In part, they are the cutest little things I’ve ever seen:
In others, they cause me the “11” that now lives permanently between my eyebrows.
Perhaps it makes sense then that one of Wilson’s defining features these days is her own overly expressive forehead. Sister may only be two and change, but she has got the spirit and the face of a fiercely independent. Hasn’t she always?! I mean, from the day she was born, she’s driven the bus with even more control than any of the others and that is truly saying something!
Like many moms of school-age kids, my van is my bus and we’re in it every day to get kids here, there, and everywhere. Knock on wood, WA does a decent job, most of the time, getting in and going all the places with me. Good thing I start the process of getting out the door well before we need to leave, though, because Wilson’s favorite phrase as of late is a loud, emphatic, “ME DO IT!” In fact, the image here is of her mid-statement of those very words.
And she means it.
She wants to feed herself. She wants to dress herself. She wants to get up on things and down from things solo. She wants to put her shoes on unassisted, and by golly, just about any task you can think of, she’d rather do it herself, thanks.

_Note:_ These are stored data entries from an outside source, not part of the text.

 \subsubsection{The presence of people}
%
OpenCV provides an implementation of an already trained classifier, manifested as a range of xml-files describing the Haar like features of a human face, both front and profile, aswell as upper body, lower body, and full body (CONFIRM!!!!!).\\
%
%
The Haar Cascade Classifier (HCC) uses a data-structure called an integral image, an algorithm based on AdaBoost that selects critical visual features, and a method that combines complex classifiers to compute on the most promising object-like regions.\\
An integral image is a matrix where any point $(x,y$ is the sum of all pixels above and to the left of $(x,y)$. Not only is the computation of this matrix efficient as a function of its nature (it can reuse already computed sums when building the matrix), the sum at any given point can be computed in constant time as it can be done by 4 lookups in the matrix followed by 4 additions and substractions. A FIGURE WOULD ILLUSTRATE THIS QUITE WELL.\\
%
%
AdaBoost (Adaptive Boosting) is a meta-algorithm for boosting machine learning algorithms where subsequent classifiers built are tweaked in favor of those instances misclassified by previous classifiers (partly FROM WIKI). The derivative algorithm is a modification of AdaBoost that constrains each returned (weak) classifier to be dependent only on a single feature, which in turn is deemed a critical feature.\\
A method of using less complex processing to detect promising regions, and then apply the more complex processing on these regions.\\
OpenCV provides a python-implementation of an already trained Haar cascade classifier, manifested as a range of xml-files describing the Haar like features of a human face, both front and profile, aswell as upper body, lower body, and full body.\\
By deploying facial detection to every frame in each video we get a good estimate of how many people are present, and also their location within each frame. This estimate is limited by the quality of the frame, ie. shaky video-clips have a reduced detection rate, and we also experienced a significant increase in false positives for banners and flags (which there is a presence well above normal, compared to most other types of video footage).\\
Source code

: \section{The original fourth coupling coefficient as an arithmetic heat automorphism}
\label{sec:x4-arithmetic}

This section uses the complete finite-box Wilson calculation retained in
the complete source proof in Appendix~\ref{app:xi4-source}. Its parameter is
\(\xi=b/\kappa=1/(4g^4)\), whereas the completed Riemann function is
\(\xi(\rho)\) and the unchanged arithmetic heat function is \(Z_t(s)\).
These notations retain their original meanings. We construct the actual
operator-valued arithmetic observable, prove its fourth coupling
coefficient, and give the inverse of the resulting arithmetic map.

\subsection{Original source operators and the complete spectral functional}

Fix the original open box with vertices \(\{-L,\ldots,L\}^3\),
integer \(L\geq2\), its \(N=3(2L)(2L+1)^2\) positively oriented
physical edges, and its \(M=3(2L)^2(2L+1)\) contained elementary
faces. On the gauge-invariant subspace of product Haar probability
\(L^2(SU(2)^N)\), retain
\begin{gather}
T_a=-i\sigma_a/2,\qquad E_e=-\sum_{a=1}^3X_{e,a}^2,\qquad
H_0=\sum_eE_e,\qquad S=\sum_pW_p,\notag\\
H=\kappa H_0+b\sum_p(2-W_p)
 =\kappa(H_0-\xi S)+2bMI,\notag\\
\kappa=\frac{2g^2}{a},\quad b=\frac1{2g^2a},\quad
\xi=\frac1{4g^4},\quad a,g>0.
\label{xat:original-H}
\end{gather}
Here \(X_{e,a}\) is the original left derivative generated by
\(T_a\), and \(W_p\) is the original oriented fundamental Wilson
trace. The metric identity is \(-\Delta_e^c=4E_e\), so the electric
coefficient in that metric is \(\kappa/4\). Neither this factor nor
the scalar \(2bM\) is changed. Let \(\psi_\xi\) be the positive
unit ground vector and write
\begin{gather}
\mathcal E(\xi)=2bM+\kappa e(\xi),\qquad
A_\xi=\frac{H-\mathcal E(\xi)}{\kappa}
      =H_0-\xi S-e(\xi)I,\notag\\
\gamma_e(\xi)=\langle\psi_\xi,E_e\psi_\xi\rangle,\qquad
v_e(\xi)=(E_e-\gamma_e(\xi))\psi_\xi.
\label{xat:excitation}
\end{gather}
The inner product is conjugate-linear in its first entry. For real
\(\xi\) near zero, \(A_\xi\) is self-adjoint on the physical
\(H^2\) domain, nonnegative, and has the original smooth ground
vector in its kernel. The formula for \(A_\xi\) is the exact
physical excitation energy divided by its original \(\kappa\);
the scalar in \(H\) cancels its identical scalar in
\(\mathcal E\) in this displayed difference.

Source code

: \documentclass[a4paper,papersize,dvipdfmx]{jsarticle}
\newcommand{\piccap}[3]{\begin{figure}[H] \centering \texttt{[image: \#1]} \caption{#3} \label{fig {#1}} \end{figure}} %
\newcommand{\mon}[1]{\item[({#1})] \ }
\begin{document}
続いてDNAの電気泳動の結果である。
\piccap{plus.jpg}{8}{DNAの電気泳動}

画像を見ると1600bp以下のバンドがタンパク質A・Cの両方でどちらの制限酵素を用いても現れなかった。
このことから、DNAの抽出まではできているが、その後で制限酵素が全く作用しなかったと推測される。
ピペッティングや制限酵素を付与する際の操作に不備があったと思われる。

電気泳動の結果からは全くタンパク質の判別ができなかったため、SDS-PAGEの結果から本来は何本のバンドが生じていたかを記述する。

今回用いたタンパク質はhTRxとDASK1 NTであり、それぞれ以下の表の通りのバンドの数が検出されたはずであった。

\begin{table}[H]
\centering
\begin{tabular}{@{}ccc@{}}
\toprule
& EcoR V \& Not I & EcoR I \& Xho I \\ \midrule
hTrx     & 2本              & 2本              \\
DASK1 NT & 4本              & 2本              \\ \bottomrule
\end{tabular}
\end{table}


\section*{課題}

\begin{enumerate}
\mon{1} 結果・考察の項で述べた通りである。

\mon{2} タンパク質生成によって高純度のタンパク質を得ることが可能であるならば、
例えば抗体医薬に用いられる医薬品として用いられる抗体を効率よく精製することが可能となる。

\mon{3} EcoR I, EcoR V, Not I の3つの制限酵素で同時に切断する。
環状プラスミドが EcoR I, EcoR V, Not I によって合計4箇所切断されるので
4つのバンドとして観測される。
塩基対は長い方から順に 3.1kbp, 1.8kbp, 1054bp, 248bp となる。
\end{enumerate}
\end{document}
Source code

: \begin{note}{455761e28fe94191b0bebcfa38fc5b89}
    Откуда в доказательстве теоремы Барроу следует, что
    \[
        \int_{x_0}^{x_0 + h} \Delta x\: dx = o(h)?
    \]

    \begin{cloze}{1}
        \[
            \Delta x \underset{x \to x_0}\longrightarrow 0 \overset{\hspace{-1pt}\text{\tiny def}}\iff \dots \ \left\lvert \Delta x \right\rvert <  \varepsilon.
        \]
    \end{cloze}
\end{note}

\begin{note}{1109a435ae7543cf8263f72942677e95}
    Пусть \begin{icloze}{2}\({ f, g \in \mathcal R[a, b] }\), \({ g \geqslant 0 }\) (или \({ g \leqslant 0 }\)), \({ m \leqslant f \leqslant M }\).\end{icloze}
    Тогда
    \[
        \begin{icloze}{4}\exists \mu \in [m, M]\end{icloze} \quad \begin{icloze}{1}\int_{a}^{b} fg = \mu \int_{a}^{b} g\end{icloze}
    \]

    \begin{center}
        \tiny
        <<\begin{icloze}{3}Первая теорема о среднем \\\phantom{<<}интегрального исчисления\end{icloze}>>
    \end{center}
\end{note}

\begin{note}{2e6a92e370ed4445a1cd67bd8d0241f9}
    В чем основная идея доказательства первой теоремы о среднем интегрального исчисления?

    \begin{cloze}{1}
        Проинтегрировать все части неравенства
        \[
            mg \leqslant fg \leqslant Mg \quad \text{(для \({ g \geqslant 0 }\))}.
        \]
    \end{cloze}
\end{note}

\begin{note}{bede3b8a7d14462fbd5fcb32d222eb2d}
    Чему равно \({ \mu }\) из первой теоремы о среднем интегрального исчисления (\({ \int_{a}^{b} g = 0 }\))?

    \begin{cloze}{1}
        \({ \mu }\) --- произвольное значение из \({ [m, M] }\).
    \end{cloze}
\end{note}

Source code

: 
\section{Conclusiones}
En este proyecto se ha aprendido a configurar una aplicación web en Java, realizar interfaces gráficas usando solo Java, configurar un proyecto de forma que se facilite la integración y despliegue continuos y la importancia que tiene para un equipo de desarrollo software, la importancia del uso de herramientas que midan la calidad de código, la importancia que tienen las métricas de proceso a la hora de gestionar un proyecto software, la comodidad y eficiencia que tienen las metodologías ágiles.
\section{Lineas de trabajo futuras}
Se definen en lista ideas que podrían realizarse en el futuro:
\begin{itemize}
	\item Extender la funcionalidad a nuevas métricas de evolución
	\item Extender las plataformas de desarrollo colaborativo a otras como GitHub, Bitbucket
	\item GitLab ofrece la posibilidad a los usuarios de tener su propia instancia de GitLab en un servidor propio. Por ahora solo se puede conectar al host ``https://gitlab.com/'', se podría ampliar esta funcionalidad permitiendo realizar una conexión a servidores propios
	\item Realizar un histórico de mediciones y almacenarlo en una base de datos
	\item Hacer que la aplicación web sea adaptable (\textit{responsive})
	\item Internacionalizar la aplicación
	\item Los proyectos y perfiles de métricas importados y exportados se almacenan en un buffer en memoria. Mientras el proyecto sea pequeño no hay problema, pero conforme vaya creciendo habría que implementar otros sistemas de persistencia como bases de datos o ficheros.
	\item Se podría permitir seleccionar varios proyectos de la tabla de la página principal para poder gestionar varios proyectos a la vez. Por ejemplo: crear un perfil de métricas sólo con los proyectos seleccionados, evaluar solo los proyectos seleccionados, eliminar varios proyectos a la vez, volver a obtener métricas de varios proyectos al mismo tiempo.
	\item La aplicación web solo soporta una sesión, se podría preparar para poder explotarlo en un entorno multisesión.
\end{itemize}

One thing we’ve discovered that she cannot do very well is say her name. I don’t suppose this is all that uncommon, but you take the fifth baby in a family that has always called the youngest the baby until the next baby comes along and now this time there’s no more babies coming, you get stuck being The Baby. Forever! I mean, she does know her name; she responds to it always and can say a version of it. But if you call her something wrong (like another child’s name, which, let’s face it – happens a lot) and she will again give you a frown or head shake as she reprimands you, saying, “Me no Truman! Me Baby!!”
Noted, Lady Baby. Noted.
Also noted is her obsession with talking about people we know but refusing to talk TO them. This mostly applies to adult males, like our pastor or my friend’s husband who is doing the construction on our last basement room. She looooooves to say their names and point out where they might be (the church and the basement, respectively) but bless it, she will not talk to them or say their names to their faces. That said, I think if we would let her go all the places she wants (namely weekly church activities like WNL and Sunday School, both of which she’s still too little to attend), she would do so in heartbeat. Because of course she thinks she should be doing what the Bigs are doing, which is a trend I don’t see fading any time soon.
Jokes about gray hairs aside, I adore this age with The Baby. I’ve never before been able to be quite this present or physically able to play and be with my two-year-olds (because I’m always in the uber-pregnant of newborn stage by now and exhausted) and even though she’s mammoth and occasionally mouthy, I love bearing witness to her spunky personality and little pixie voice that is still obsessed with Margaret Tiger and insists on “Twinkle, Twinkle” before naps, and loves all her “WonnaWoman” gear.